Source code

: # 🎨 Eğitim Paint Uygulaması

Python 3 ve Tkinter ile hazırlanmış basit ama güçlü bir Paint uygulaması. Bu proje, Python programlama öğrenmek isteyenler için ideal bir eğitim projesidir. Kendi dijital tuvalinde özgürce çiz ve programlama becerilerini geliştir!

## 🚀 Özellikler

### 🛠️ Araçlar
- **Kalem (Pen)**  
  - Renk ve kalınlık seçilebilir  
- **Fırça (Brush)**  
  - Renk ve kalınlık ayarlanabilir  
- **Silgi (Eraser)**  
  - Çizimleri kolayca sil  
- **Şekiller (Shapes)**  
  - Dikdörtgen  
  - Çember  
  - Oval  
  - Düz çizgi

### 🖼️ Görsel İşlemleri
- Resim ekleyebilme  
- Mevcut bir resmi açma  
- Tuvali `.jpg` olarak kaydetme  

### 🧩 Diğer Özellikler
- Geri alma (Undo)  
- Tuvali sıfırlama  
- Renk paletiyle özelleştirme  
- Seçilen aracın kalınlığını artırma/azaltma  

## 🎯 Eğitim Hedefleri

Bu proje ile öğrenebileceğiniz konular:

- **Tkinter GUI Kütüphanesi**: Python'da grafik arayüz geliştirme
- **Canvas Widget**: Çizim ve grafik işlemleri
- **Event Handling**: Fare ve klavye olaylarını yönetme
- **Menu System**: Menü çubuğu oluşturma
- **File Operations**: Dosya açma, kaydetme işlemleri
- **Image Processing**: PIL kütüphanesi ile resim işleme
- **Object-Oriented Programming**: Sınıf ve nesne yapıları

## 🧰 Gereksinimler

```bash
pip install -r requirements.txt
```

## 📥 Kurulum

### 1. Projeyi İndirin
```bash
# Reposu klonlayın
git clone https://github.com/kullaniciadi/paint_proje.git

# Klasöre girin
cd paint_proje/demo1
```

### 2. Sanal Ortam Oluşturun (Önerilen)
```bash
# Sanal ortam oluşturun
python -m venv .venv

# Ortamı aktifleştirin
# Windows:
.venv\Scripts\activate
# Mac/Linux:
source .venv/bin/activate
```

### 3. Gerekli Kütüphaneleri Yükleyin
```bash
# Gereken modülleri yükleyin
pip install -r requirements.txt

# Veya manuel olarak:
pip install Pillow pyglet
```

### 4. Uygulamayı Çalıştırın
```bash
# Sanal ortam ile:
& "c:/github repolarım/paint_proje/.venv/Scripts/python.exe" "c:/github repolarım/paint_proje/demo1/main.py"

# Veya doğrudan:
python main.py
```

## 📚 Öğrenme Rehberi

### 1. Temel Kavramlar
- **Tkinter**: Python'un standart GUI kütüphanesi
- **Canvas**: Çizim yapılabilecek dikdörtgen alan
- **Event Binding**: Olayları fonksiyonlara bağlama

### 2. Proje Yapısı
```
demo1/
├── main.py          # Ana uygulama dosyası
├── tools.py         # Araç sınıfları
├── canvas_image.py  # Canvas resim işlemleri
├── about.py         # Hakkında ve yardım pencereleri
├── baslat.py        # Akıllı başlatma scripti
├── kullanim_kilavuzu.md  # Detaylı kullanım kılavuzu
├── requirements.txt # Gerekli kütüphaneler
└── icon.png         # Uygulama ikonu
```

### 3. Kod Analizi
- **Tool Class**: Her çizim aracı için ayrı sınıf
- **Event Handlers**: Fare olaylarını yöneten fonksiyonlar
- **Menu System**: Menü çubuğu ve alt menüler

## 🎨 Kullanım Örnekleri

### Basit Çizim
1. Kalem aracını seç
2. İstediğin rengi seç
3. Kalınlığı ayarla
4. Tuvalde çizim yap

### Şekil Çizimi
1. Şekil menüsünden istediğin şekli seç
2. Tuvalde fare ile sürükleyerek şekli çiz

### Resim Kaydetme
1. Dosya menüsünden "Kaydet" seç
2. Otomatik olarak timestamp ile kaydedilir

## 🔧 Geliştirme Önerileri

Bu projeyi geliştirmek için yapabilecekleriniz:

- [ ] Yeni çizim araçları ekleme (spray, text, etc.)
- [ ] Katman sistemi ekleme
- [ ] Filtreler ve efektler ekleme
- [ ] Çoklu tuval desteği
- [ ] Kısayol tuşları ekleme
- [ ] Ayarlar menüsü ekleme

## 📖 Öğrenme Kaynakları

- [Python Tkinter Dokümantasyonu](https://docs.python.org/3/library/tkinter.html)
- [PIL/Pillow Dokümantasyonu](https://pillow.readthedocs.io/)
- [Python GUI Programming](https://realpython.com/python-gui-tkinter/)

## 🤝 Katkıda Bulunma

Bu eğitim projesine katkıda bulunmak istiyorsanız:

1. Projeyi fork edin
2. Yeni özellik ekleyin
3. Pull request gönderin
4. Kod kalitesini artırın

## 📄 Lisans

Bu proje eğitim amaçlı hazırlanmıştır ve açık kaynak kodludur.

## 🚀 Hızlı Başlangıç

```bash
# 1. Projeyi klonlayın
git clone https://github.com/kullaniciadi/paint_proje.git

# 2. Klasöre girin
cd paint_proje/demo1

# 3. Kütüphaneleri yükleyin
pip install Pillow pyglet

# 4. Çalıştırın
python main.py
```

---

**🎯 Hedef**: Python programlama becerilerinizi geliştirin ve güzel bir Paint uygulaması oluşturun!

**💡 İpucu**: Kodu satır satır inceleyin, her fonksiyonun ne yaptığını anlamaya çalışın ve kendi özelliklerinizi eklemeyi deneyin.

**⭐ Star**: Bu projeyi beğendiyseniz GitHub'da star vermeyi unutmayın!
----------------------------------------
* [Task statement] Copy the lines from the start of the data verbatim, stopping after the line containing "- Çizimleri kolayca sil".

* [Solution for this task]
Source code

: # 🎨 Eğitim Paint Uygulaması

Python 3 ve Tkinter ile hazırlanmış basit ama güçlü bir Paint uygulaması. Bu proje, Python programlama öğrenmek isteyenler için ideal bir eğitim projesidir. Kendi dijital tuvalinde özgürce çiz ve programlama becerilerini geliştir!

## 🚀 Özellikler

### 🛠️ Araçlar
- **Kalem (Pen)**  
  - Renk ve kalınlık seçilebilir  
- **Fırça (Brush)**  
  - Renk ve kalınlık ayarlanabilir  
- **Silgi (Eraser)**  
  - Çizimleri kolayca sil  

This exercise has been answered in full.